In the new project, Xiao and team will develop the tempeh products from chickpeas and peas and then “study the dynamic changes – because the fungi will be utilizing the nutrients in the peas and then transform them into different compounds. And this will have an impact on the nutritional value and the sensory properties of the final products,” he says. 

The food scientists will conduct a chemical analysis to determine which compounds, including amino acids and flavonoids, are produced during fermentation. Preliminary data suggests a nutritious high-fiber, low-fat tempeh will result.

The team will also gather a panel of consumers to rate the sensory profile of the tempeh products – their taste, smell and texture. Finally, the researchers will determine the health impact of tempeh in an obese rodent model induced by the Western diet high in animal fat and sugar, a scenario designed to mimic the way many people typically eat. 

“People consume everything mingled together,” Xiao says. “This dietary intervention is a preventive measure.
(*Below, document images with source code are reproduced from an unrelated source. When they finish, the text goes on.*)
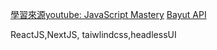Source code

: [學習來源youtube: JavaScript Mastery](https://www.youtube.com/watch?v=y47gYvXchXM&t=1329s)
[Bayut API](https://rapidapi.com/apidojo/api/bayut) 

ReactJS,NextJS,
taiwlindcss,headlessUI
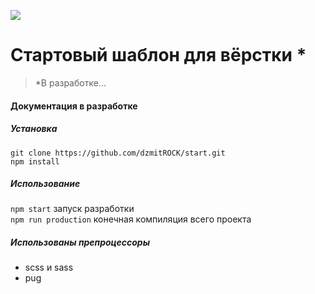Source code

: ![](https://github.com/dzmitROCK/start/blob/master/app/favicon/android-chrome-512x512.png?raw=true)
# Стартовый шаблон для вёрстки *
> *В разработке...
#### Документация в разработке
##### Установка
`git clone https://github.com/dzmitROCK/start.git`  
`npm install`
##### Использование
`npm start` запуск разработки  
`npm run production` конечная компиляция всего проекта 
##### Использованы препроцессоры
* scss и sass
* pug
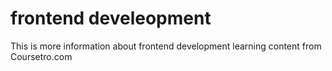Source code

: # frontend develeopment
 
This is more information about frontend development learning content from  Coursetro.com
We want to see if the tempeh products counteract the bad influence of the high-fat, high-sugar diet.”

Preliminary research showed promising results – that feeding obese mice chickpea tempeh did inhibit high-fat diet-induced body weight gain, fatty liver formation and negative changes in the gut microbiome, among other impacts. “These findings are important because they suggested that tempeh fermentation enhanced health benefits of chickpeas and provided a strong rationale to develop pulse-based tempeh with desirable health functions,” the grant summary concludes.